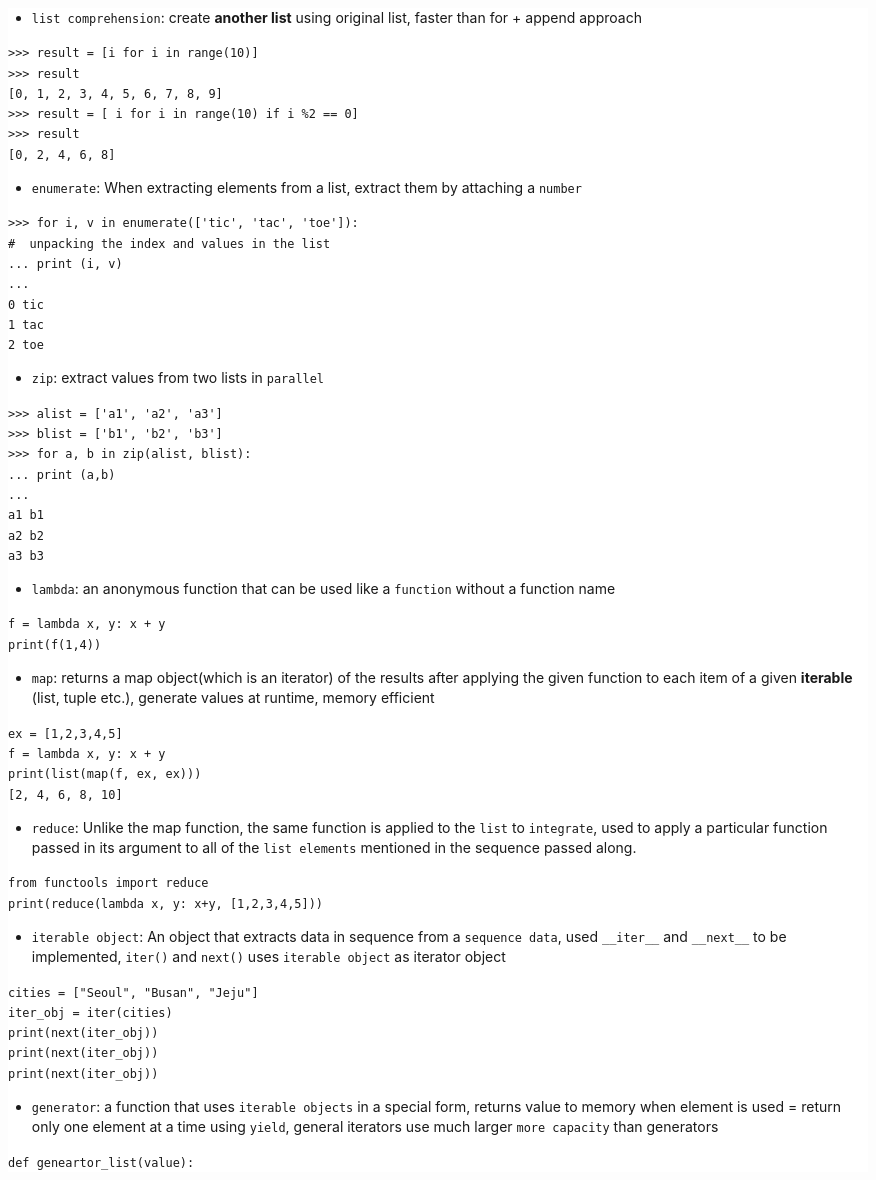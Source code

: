 - `list comprehension`: create **another list** using original list, faster than for + append approach
```
>>> result = [i for i in range(10)]
>>> result
[0, 1, 2, 3, 4, 5, 6, 7, 8, 9]
>>> result = [ i for i in range(10) if i %2 == 0]
>>> result
[0, 2, 4, 6, 8]
```
- `enumerate`: When extracting elements from a list, extract them by attaching a `number`
```
>>> for i, v in enumerate(['tic', 'tac', 'toe']):
#  unpacking the index and values in the list
... print (i, v)
...
0 tic
1 tac
2 toe
```
- `zip`: extract values from two lists in `parallel`
```
>>> alist = ['a1', 'a2', 'a3']
>>> blist = ['b1', 'b2', 'b3']
>>> for a, b in zip(alist, blist):
... print (a,b)
...
a1 b1
a2 b2
a3 b3
```
- `lambda`: an anonymous function that can be used like a `function` without a function name
```
f = lambda x, y: x + y
print(f(1,4))
```
- `map`: returns a map object(which is an iterator) of the results after applying the given function to each item of a given **iterable** (list, tuple etc.), generate values at runtime, memory efficient
```
ex = [1,2,3,4,5]
f = lambda x, y: x + y
print(list(map(f, ex, ex)))
[2, 4, 6, 8, 10]
```
- `reduce`: Unlike the map function, the same function is applied to the `list` to `integrate`, used to apply a particular function passed in its argument to all of the `list elements` mentioned in the sequence passed along.
```
from functools import reduce
print(reduce(lambda x, y: x+y, [1,2,3,4,5]))
```

- `iterable object`: An object that extracts data in sequence from a `sequence data`, used `__iter__` and `__next__` to be implemented, `iter()` and `next()` uses `iterable object` as iterator object
```
cities = ["Seoul", "Busan", "Jeju"]
iter_obj = iter(cities)
print(next(iter_obj))
print(next(iter_obj))
print(next(iter_obj))
```
- `generator`: a function that uses `iterable objects` in a special form, returns value to memory when element is used = return only one element at a time using `yield`, general iterators use much larger `more capacity` than generators
```
def geneartor_list(value):
```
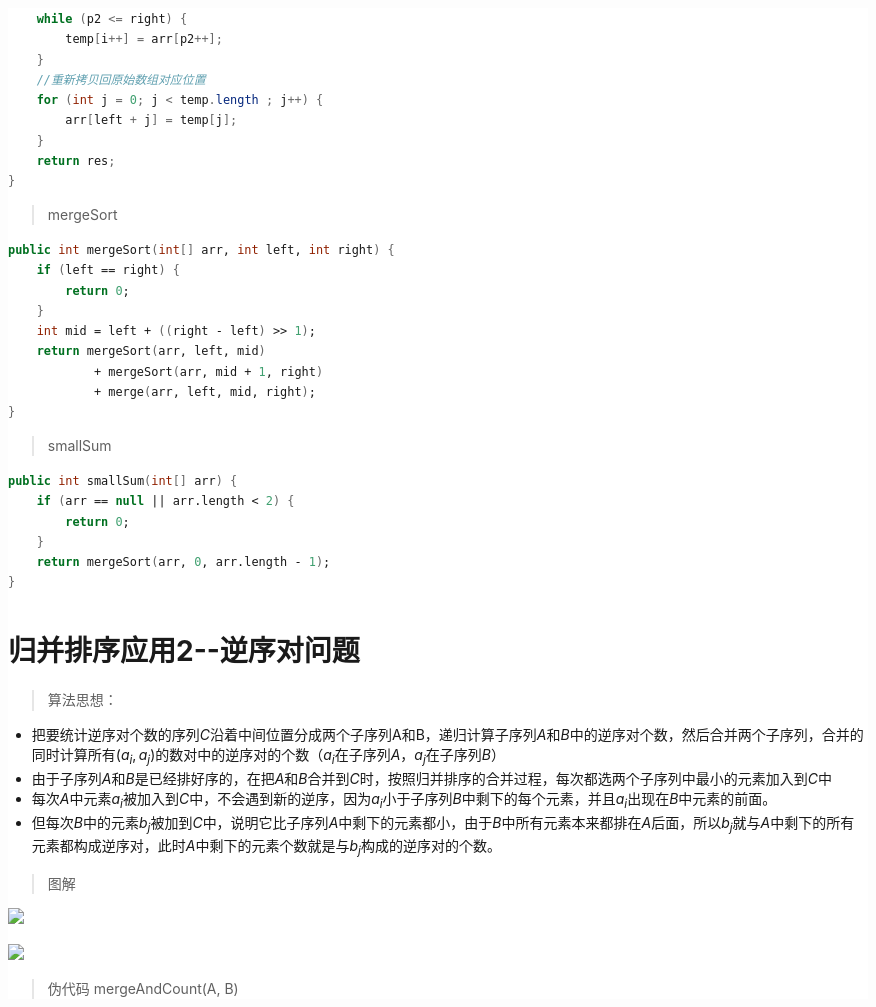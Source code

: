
 ```java
    while (p2 <= right) {
        temp[i++] = arr[p2++];
    }
    //重新拷贝回原始数组对应位置
    for (int j = 0; j < temp.length ; j++) {
        arr[left + j] = temp[j];
    }
    return res;
}
```
> mergeSort

```fsharp
public int mergeSort(int[] arr, int left, int right) {
    if (left == right) {
        return 0;
    }
    int mid = left + ((right - left) >> 1);
    return mergeSort(arr, left, mid)
            + mergeSort(arr, mid + 1, right)
            + merge(arr, left, mid, right);
}
```

> smallSum

```fsharp
public int smallSum(int[] arr) {
    if (arr == null || arr.length < 2) {
        return 0;
    }
    return mergeSort(arr, 0, arr.length - 1);
}
```

# 归并排序应用2--逆序对问题

> 算法思想：

* 把要统计逆序对个数的序列$C$沿着中间位置分成两个子序列A和B，递归计算子序列$A$和$B$中的逆序对个数，然后合并两个子序列，合并的同时计算所有$(a_i,a_j)$的数对中的逆序对的个数（$a_i$在子序列$A$，$a_j$在子序列$B$）
* 由于子序列$A$和$B$是已经排好序的，在把$A$和$B$合并到$C$时，按照归并排序的合并过程，每次都选两个子序列中最小的元素加入到$C$中
* 每次$A$中元素$a_i$被加入到$C$中，不会遇到新的逆序，因为$a_i$小于子序列$B$中剩下的每个元素，并且$a_i$出现在$B$中元素的前面。
* 但每次$B$中的元素$b_j$被加到$C$中，说明它比子序列$A$中剩下的元素都小，由于$B$中所有元素本来都排在$A$后面，所以$b_j$就与$A$中剩下的所有元素都构成逆序对，此时$A$中剩下的元素个数就是与$b_j$构成的逆序对的个数。

> 图解

![](https://cyan-images.oss-cn-shanghai.aliyuncs.com/images/algorithm-20230213-14.png)

![](https://cyan-images.oss-cn-shanghai.aliyuncs.com/images/algorithm-20230213-15.png)

> 伪代码
> mergeAndCount(A, B)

◇ ◇ ◇ ◇ ◇ ◇ ◇

What you are asked to do: Everything in the listing should be repeated exactly except the pictures.

Solution to the problem:
Source code

: - `list comprehension`: create **another list** using original list, faster than for + append approach
```
>>> result = [i for i in range(10)]
>>> result
[0, 1, 2, 3, 4, 5, 6, 7, 8, 9]
>>> result = [ i for i in range(10) if i %2 == 0]
>>> result
[0, 2, 4, 6, 8]
```
- `enumerate`: When extracting elements from a list, extract them by attaching a `number`
```
>>> for i, v in enumerate(['tic', 'tac', 'toe']):
#  unpacking the index and values in the list
... print (i, v)
...
0 tic
1 tac
2 toe
```
- `zip`: extract values from two lists in `parallel`
```
>>> alist = ['a1', 'a2', 'a3']
>>> blist = ['b1', 'b2', 'b3']
>>> for a, b in zip(alist, blist):
... print (a,b)
...
a1 b1
a2 b2
a3 b3
```
- `lambda`: an anonymous function that can be used like a `function` without a function name
```
f = lambda x, y: x + y
print(f(1,4))
```
- `map`: returns a map object(which is an iterator) of the results after applying the given function to each item of a given **iterable** (list, tuple etc.), generate values at runtime, memory efficient
```
ex = [1,2,3,4,5]
f = lambda x, y: x + y
print(list(map(f, ex, ex)))
[2, 4, 6, 8, 10]
```
- `reduce`: Unlike the map function, the same function is applied to the `list` to `integrate`, used to apply a particular function passed in its argument to all of the `list elements` mentioned in the sequence passed along.
```
from functools import reduce
print(reduce(lambda x, y: x+y, [1,2,3,4,5]))
```

- `iterable object`: An object that extracts data in sequence from a `sequence data`, used `__iter__` and `__next__` to be implemented, `iter()` and `next()` uses `iterable object` as iterator object
```
cities = ["Seoul", "Busan", "Jeju"]
iter_obj = iter(cities)
print(next(iter_obj))
print(next(iter_obj))
print(next(iter_obj))
```
- `generator`: a function that uses `iterable objects` in a special form, returns value to memory when element is used = return only one element at a time using `yield`, general iterators use much larger `more capacity` than generators
```
def geneartor_list(value):
```
Source code

:
 ```java
    while (p2 <= right) {
        temp[i++] = arr[p2++];
    }
    //重新拷贝回原始数组对应位置
    for (int j = 0; j < temp.length ; j++) {
        arr[left + j] = temp[j];
    }
    return res;
}
```
> mergeSort

```fsharp
public int mergeSort(int[] arr, int left, int right) {
    if (left == right) {
        return 0;
    }
    int mid = left + ((right - left) >> 1);
    return mergeSort(arr, left, mid)
            + mergeSort(arr, mid + 1, right)
            + merge(arr, left, mid, right);
}
```

> smallSum

```fsharp
public int smallSum(int[] arr) {
    if (arr == null || arr.length < 2) {
        return 0;
    }
    return mergeSort(arr, 0, arr.length - 1);
}
```

# 归并排序应用2--逆序对问题

> 算法思想：

* 把要统计逆序对个数的序列$C$沿着中间位置分成两个子序列A和B，递归计算子序列$A$和$B$中的逆序对个数，然后合并两个子序列，合并的同时计算所有$(a_i,a_j)$的数对中的逆序对的个数（$a_i$在子序列$A$，$a_j$在子序列$B$）
* 由于子序列$A$和$B$是已经排好序的，在把$A$和$B$合并到$C$时，按照归并排序的合并过程，每次都选两个子序列中最小的元素加入到$C$中
* 每次$A$中元素$a_i$被加入到$C$中，不会遇到新的逆序，因为$a_i$小于子序列$B$中剩下的每个元素，并且$a_i$出现在$B$中元素的前面。
* 但每次$B$中的元素$b_j$被加到$C$中，说明它比子序列$A$中剩下的元素都小，由于$B$中所有元素本来都排在$A$后面，所以$b_j$就与$A$中剩下的所有元素都构成逆序对，此时$A$中剩下的元素个数就是与$b_j$构成的逆序对的个数。

> 图解

![](https://cyan-images.oss-cn-shanghai.aliyuncs.com/images/algorithm-20230213-14.png)

![](https://cyan-images.oss-cn-shanghai.aliyuncs.com/images/algorithm-20230213-15.png)

> 伪代码
> mergeAndCount(A, B)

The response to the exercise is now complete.